Should probably add a TODO/FIXME comment here.

cjdb added inline comments.Oct 27 2020, 2:52 PM
clang/test/Sema/warn-free-nonheap-object.cpp
36

Assuming you're talking about warning that free(P) is bad because I is a stack variable. Is this something we can cheaply do? I thought this would be in the CFG category.

aaron.ballman added inline comments.Oct 28 2020, 6:06 AM
clang/test/Sema/warn-free-nonheap-object.cpp
36

Assuming you're talking about warning that free(P) is bad because I is a stack variable.

Correct.

Is this something we can cheaply do? I thought this would be in the CFG category.
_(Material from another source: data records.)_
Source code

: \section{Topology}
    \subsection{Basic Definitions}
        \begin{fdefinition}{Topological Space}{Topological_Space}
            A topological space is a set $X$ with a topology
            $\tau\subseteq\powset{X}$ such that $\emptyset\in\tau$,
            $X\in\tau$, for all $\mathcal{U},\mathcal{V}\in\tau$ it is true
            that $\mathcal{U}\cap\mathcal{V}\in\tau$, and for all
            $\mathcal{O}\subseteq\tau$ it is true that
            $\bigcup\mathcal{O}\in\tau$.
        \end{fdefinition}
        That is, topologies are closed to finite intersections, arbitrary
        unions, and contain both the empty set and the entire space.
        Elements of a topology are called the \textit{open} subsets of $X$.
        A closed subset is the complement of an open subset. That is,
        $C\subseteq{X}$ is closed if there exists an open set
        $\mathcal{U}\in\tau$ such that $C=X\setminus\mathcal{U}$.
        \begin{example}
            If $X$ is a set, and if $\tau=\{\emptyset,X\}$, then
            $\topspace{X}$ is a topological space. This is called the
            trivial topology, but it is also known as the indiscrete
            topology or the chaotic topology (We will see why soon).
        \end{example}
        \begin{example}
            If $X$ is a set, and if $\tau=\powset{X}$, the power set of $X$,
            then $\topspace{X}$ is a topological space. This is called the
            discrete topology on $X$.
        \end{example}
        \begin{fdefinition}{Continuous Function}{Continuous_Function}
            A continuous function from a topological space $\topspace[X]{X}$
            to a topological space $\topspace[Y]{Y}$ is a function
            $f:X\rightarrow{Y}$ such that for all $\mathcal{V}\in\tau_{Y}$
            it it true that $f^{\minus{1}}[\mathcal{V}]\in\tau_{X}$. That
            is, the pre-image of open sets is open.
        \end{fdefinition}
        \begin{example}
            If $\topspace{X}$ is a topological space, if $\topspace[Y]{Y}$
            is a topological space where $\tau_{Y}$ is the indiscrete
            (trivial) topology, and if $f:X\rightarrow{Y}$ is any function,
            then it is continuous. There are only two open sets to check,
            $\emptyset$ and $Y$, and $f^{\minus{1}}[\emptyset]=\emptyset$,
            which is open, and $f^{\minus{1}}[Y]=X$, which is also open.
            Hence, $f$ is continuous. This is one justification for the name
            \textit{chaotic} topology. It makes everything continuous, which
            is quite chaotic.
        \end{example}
It would be -- I just figured a comment would make it clear why we're failing to warn here. Something like FIXME diagnosing this would require control flow analysis. or similar to make it clear that the lack of diagnostic isn't an oversight.

cjdb updated this revision to Diff 301434.Oct 28 2020, 2:17 PM
cjdb marked 2 inline comments as done.
cjdb added inline comments.
clang/test/Sema/warn-free-nonheap-object.cpp
36

And done! Also applied to the C test as well.

looks like all comments here are addressed, so i'll land this.

thanks again! :)

cjdb updated this revision to Diff 301467.Oct 28 2020, 4:10 PM
This revision was automatically updated to reflect the committed changes.